More than just spam: The email security juggling act

Only those who have been living in a hermit's cave can possibly be unaware of the spam plague that is afflicting companies the world over. For good reason spam is grabbing most of the headlines, but it is also a symptom of the wider problem of email security that is seeing hackers, spammers, fraudsters and virus writers working ever closer together to compromise your systems.

In a relatively short time email has established itself as the main mean of business communication thanks to the ease, speed and cost effective way in which messages can be transmitted to business colleagues and partners around the word. It is now a mission critical application for most organisations.

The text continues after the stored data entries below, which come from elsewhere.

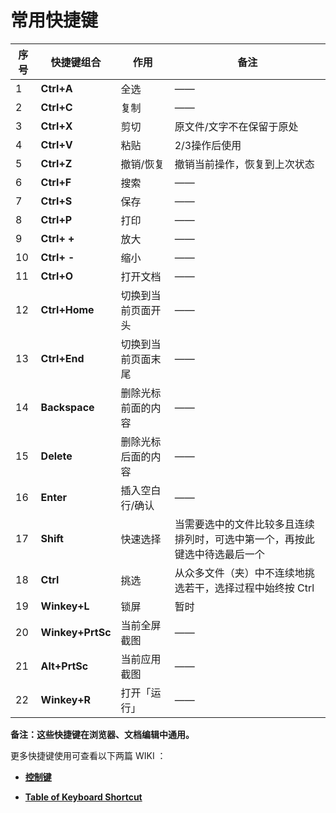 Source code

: # 常用快捷键

| **序号** | **快捷键组合** | **作用** | **备注** |
| -- | -- | -- | -- |
| 1 | **Ctrl+A** | 全选 | —— |
| 2 | **Ctrl+C** | 复制 | —— |
| 3 | **Ctrl+X** | 剪切 | 原文件/文字不在保留于原处 |
| 4 | **Ctrl+V** | 粘贴 | 2/3操作后使用 |
| 5 | **Ctrl+Z** | 撤销/恢复 | 撤销当前操作，恢复到上次状态 |
| 6 | **Ctrl+F** | 搜索 | —— |
| 7 | **Ctrl+S** | 保存 | —— |
| 8 | **Ctrl+P** | 打印 | —— |
| 9 | **Ctrl+ +** | 放大 | —— |
| 10 | **Ctrl+ -** | 缩小 | —— |
| 11 | **Ctrl+O** | 打开文档 | —— |
| 12 | **Ctrl+Home** | 切换到当前页面开头 | —— |
| 13 | **Ctrl+End** | 切换到当前页面末尾 | —— |
| 14 | **Backspace** | 删除光标前面的内容 | —— |
| 15 | **Delete** | 删除光标后面的内容 | —— |
| 16 | **Enter** | 插入空白行/确认 | —— |
| 17 | **Shift** | 快速选择 | 当需要选中的文件比较多且连续排列时，可选中第一个，再按此键选中待选最后一个 |
| 18 | **Ctrl** | 挑选 | 从众多文件（夹）中不连续地挑选若干，选择过程中始终按 Ctrl |
| 19 | **Winkey+L** | 锁屏 | 暂时 |
| 20 | **Winkey+PrtSc** | 当前全屏截图 | —— |
| 21 | **Alt+PrtSc** | 当前应用截图 | —— |
| 22 | **Winkey+R** | 打开「运行」 | —— |

**备注：这些快捷键在浏览器、文档编辑中通用。**

更多快捷键使用可查看以下两篇 WIKI ：

* **[控制键](https://zh.wikipedia.org/wiki/%E6%8E%A7%E5%88%B6%E9%94%AE)**

* **[Table of Keyboard Shortcut](https://en.wikipedia.org/wiki/Table_of_keyboard_shortcuts)**


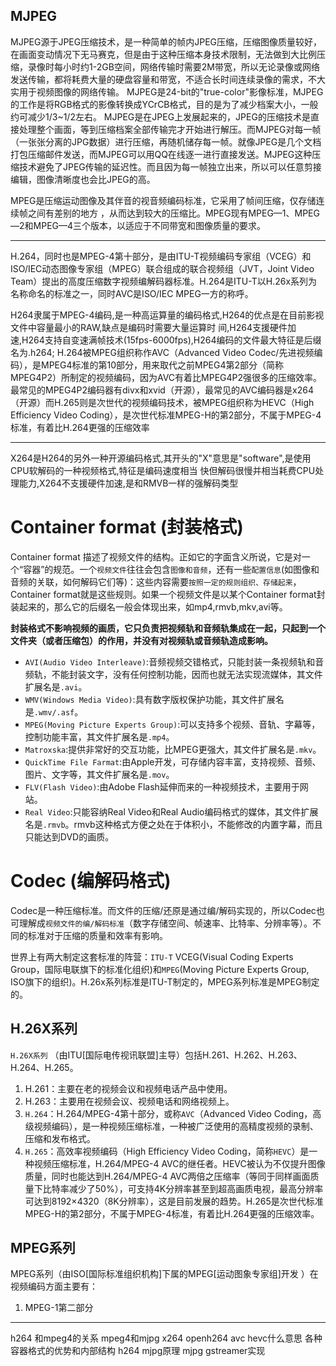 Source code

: ## MJPEG
MJPEG源于JPEG压缩技术，是一种简单的帧内JPEG压缩，压缩图像质量较好，在画面变动情况下无马赛克，但是由于这种压缩本身技术限制，无法做到大比例压缩，录像时每小时约1-2GB空间，网络传输时需要2M带宽，所以无论录像或网络发送传输，都将耗费大量的硬盘容量和带宽，不适合长时间连续录像的需求，不大实用于视频图像的网络传输。
MJPEG是24-bit的"true-color"影像标准，MJPEG的工作是将RGB格式的影像转换成YCrCB格式，目的是为了减少档案大小，一般约可减少1/3~1/2左右。
MJPEG是在JPEG上发展起来的，JPEG的压缩技术是直接处理整个画面，等到压缩档案全部传输完才开始进行解压。而MJPEG对每一帧（一张张分离的JPG数据）进行压缩，再随机储存每一帧。就像JPEG是几个文档打包压缩邮件发送，而MJPEG可以用QQ在线逐一进行直接发送。MJPEG这种压缩技术避免了JPEG传输的延迟性。而且因为每一帧独立出来，所以可以任意剪接编辑，图像清晰度也会比JPEG的高。


MPEG是压缩运动图像及其伴音的视音频编码标准，它采用了帧间压缩，仅存储连续帧之间有差别的地方 ，从而达到较大的压缩比。MPEG现有MPEG—1、MPEG—2和MPEG—4三个版本，以适应于不同带宽和图像质量的要求。

----


H.264，同时也是MPEG-4第十部分，是由ITU-T视频编码专家组（VCEG）和ISO/IEC动态图像专家组（MPEG）联合组成的联合视频组（JVT，Joint Video Team）提出的高度压缩数字视频编解码器标准。H.264是ITU-T以H.26x系列为名称命名的标准之一，同时AVC是ISO/IEC MPEG一方的称呼。

H264隶属于MPEG-4编码,是一种高运算量的编码格式,H264的优点是在目前影视文件中容量最小的RAW,缺点是编码时需要大量运算时 间,H264支援硬件加速,H264支持自变速满帧技术(15fps-6000fps),H264编码的文件最大特征是后缀名为.h264;
H.264被MPEG组织称作AVC（Advanced Video Codec/先进视频编码），是MPEG4标准的第10部分，用来取代之前MPEG4第2部分（简称MPEG4P2）所制定的视频编码，因为AVC有着比MPEG4P2强很多的压缩效率。最常见的MPEG4P2编码器有divx和xvid（开源），最常见的AVC编码器是x264（开源）而H.265则是次世代的视频编码技术，被MPEG组织称为HEVC（High Efficiency Video Coding），是次世代标准MPEG-H的第2部分，不属于MPEG-4标准，有着比H.264更强的压缩效率

----


X264是H264的另外一种开源编码格式,其开头的"X"意思是"software",是使用CPU软解码的一种视频格式,特征是编码速度相当 快但解码很慢并相当耗费CPU处理能力,X264不支援硬件加速,是和RMVB一样的强解码类型



# Container format (封装格式)
Container format 描述了视频文件的结构。正如它的字面含义所说，它是对一个“容器”的规范。一个`视频文件`往往会包含`图像和音频`，还有一些`配置信息`(如图像和音频的关联，如何解码它们等)：这些内容需要`按照一定的规则组织、存储起来`，Container format就是这些规则。如果一个视频文件是以某个Container format封装起来的，那么它的后缀名一般会体现出来，如mp4,rmvb,mkv,avi等。 

**封装格式不影响视频的画质，它只负责把视频轨和音频轨集成在一起，只起到一个文件夹（或者压缩包）的作用，并没有对视频轨或音频轨造成影响。**  

* `AVI(Audio Video Interleave)`:音频视频交错格式，只能封装一条视频轨和音频轨，不能封装文字，没有任何控制功能，因而也就无法实现流媒体，其文件扩展名是`.avi`。
* `WMV(Windows Media Video)`:具有数字版权保护功能，其文件扩展名是`.wmv/.asf`。
* `MPEG(Moving Picture Experts Group)`:可以支持多个视频、音轨、字幕等，控制功能丰富，其文件扩展名是`.mp4`。
* `Matroxska`:提供非常好的交互功能，比MPEG更强大，其文件扩展名是`.mkv`。
* `QuickTime File Farmat`:由Apple开发，可存储内容丰富，支持视频、音频、图片、文字等，其文件扩展名是`.mov`。
* `FLV(Flash Video)`:由Adobe Flash延伸而来的一种视频技术，主要用于网站。
* `Real Video`:只能容纳Real Video和Real Audio编码格式的媒体，其文件扩展名是`.rmvb`。rmvb这种格式方便之处在于体积小，不能修改的内置字幕，而且只能达到DVD的画质。


# Codec (编解码格式)
Codec是一种压缩标准。而文件的压缩/还原是通过编/解码实现的，所以Codec也可理解成`视频文件的编/解码标准`（数字存储空间、帧速率、比特率、分辨率等）。不同的标准对于压缩的质量和效率有影响。 

世界上有两大制定这套标准的阵营：`ITU-T` VCEG(Visual Coding Experts Group，国际电联旗下的标准化组织)和`MPEG`(Moving Picture Experts Group, ISO旗下的组织)。H.26x系列标准是ITU-T制定的，MPEG系列标准是MPEG制定的。 


## H.26X系列
`H.26X系列` （由ITU[国际电传视讯联盟]主导）包括H.261、H.262、H.263、H.264、H.265。  

1) H.261：主要在老的视频会议和视频电话产品中使用。
2) H.263：主要用在视频会议、视频电话和网络视频上。
3) `H.264`：H.264/MPEG-4第十部分，或称`AVC`（Advanced Video Coding，高级视频编码），是一种视频压缩标准，一种被广泛使用的高精度视频的录制、压缩和发布格式。
4) `H.265`：高效率视频编码（High Efficiency Video Coding，简称`HEVC`）是一种视频压缩标准，H.264/MPEG-4 AVC的继任者。HEVC被认为不仅提升图像质量，同时也能达到H.264/MPEG-4 AVC两倍之压缩率（等同于同样画面质量下比特率减少了50%），可支持4K分辨率甚至到超高画质电视，最高分辨率可达到8192×4320（8K分辨率），这是目前发展的趋势。H.265是次世代标准MPEG-H的第2部分，不属于MPEG-4标准，有着比H.264更强的压缩效率。


## MPEG系列
MPEG系列（由ISO[国际标准组织机构]下属的MPEG[运动图象专家组]开发 ）在视频编码方面主要有：

1) MPEG-1第二部分
---
h264 和mpeg4的关系
mpeg4和mjpg
x264 openh264
avc hevc什么意思
各种容器格式的优势和内部结构
h264 mjpg原理
mjpg gstreamer实现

Yet the very ease of communication that has been at the heart of email's success is proving to be a double edged sword, creating security issues that are testing the abilities of many an IT manager.

The bad news for these managers is that email is the most visible of applications: if email goes down, staff stop working and customers start complaining. Although rather tongue in cheek, a recent survey found that over a third of IT managers viewed the prospect of a week's email downtime more traumatic than getting divorced.

The problem with SMTP

Many of the security problems around email stem from the Simple Mail Transport Protocol (SMTP), which is used to deliver mail. Whilst SMTP has proved very effective at coping with the ever increasing volume of email traffic, it is based on a major flaw: it trusts you. SMTP was conceived in 1982 at a time when the Internet was far less hostile and largely the realm of academics.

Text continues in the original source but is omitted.